Pour prévenir l'extrémisme violent, il est également nécessaire d'agir en s'attaquant à ses racines plus profondes. Je pense aux efforts pour lutter contre la radicalisation et contre les vecteurs de l'islam radical. C'est un combat difficile, c'est aussi un combat de long terme, et le partage d'expériences qu'offre la discussion de ce forum est aujourd'hui très précieux. Dans ce cadre-là, l'éducation est une priorité forte, en Afrique encore plus qu'ailleurs, vu l'importance de la jeunesse.

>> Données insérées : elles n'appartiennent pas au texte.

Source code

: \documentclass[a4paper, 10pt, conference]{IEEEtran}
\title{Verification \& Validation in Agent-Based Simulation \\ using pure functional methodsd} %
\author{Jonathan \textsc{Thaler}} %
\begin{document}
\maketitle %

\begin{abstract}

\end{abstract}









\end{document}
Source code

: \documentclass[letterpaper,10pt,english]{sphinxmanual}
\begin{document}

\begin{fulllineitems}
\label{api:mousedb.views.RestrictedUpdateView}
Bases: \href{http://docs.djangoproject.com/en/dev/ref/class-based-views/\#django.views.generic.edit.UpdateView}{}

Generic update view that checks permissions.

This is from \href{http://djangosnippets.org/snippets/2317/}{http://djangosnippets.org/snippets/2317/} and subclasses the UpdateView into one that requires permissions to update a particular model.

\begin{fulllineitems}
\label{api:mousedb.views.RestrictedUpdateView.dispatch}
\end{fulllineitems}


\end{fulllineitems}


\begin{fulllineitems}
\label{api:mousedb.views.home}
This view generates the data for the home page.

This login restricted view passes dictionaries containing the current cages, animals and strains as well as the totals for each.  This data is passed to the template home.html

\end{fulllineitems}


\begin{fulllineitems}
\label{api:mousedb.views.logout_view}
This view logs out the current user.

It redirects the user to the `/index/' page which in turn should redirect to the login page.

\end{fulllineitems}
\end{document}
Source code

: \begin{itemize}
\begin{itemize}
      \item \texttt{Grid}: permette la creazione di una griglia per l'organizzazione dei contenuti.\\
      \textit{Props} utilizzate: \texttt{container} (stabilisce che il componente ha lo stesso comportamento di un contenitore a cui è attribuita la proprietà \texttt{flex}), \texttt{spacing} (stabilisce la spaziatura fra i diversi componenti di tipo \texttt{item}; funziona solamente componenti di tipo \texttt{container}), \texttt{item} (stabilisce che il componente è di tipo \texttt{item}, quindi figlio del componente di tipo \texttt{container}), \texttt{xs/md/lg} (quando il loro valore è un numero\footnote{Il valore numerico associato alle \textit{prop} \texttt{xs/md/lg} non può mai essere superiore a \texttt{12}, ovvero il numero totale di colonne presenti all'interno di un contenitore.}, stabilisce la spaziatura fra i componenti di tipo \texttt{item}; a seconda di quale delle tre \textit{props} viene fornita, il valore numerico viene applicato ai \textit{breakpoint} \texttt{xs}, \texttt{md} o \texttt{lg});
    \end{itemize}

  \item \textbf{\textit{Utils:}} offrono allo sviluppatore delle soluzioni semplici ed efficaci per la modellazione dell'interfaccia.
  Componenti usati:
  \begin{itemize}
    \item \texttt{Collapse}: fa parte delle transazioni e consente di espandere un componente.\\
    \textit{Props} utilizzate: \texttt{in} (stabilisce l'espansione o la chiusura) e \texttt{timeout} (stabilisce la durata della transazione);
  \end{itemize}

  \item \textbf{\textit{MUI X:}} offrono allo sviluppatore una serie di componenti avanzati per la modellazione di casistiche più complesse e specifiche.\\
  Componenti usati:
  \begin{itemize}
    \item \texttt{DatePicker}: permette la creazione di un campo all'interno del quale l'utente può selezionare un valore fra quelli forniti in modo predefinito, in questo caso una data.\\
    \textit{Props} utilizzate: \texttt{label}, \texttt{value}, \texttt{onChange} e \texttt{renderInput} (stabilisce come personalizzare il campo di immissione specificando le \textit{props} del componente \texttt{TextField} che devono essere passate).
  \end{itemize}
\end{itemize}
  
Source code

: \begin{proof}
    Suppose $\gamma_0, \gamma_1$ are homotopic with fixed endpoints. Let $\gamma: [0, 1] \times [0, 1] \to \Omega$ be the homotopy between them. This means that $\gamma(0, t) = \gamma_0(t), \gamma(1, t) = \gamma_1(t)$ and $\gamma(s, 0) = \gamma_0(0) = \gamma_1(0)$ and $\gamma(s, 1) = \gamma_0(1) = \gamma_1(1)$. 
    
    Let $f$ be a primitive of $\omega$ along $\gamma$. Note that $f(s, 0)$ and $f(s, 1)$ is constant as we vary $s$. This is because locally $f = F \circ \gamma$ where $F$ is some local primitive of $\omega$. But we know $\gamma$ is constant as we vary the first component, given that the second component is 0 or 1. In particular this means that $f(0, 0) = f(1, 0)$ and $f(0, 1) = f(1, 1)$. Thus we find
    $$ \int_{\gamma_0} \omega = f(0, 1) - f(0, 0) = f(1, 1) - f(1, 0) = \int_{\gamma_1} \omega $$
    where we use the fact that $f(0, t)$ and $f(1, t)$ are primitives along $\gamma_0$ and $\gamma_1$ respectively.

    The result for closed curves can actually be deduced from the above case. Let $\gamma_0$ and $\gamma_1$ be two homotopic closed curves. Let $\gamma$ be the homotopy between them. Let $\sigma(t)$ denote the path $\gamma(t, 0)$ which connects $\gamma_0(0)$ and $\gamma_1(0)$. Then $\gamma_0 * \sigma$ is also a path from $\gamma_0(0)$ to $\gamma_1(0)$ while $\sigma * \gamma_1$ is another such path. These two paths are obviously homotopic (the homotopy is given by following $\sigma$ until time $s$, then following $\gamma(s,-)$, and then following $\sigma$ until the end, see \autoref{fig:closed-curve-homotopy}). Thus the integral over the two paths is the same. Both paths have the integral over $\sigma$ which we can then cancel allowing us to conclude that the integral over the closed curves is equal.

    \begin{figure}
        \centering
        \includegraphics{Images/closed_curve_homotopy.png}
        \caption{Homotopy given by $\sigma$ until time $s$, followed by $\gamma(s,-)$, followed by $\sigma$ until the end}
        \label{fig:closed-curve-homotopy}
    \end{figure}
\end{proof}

Le président Macron l'a réaffirmé il y a un an dans le discours - maintenant de référence - qu'il a prononcé à Ouagadougou. Partout votre jeunesse mérite qu'on lui donne les moyens d'émancipation et les moyens de choisir son destin. L'idée que son avenir se joue dans un choix entre la résignation et la haine est parfaitement inacceptable. Pour lutter contre les sources du problème, il nous faut donc accroître les actions de développement. Vous avez parlé de ce thème ce matin, on m'a dit que les débats ont été riches, la France a pris en Afrique de l'Ouest et en particulier au Sahel, des engagements forts. Le Directeur général de l'AFD, Rémy Rioux, qui m'accompagne, vous les a présentés dans le détail ce matin. Aujourd'hui, nous voulons faire plus et surtout, aller plus vite entre l'affichage d'un projet, la mobilisation financière et la réalisation technique. Je me réjouis à cet égard d'un accord de partenariat entre l'alliance Sahel et le secrétariat permanent du G5 qui va faciliter la mise en oeuvre des projets le plus rapidement possible dans les régions les plus fragiles.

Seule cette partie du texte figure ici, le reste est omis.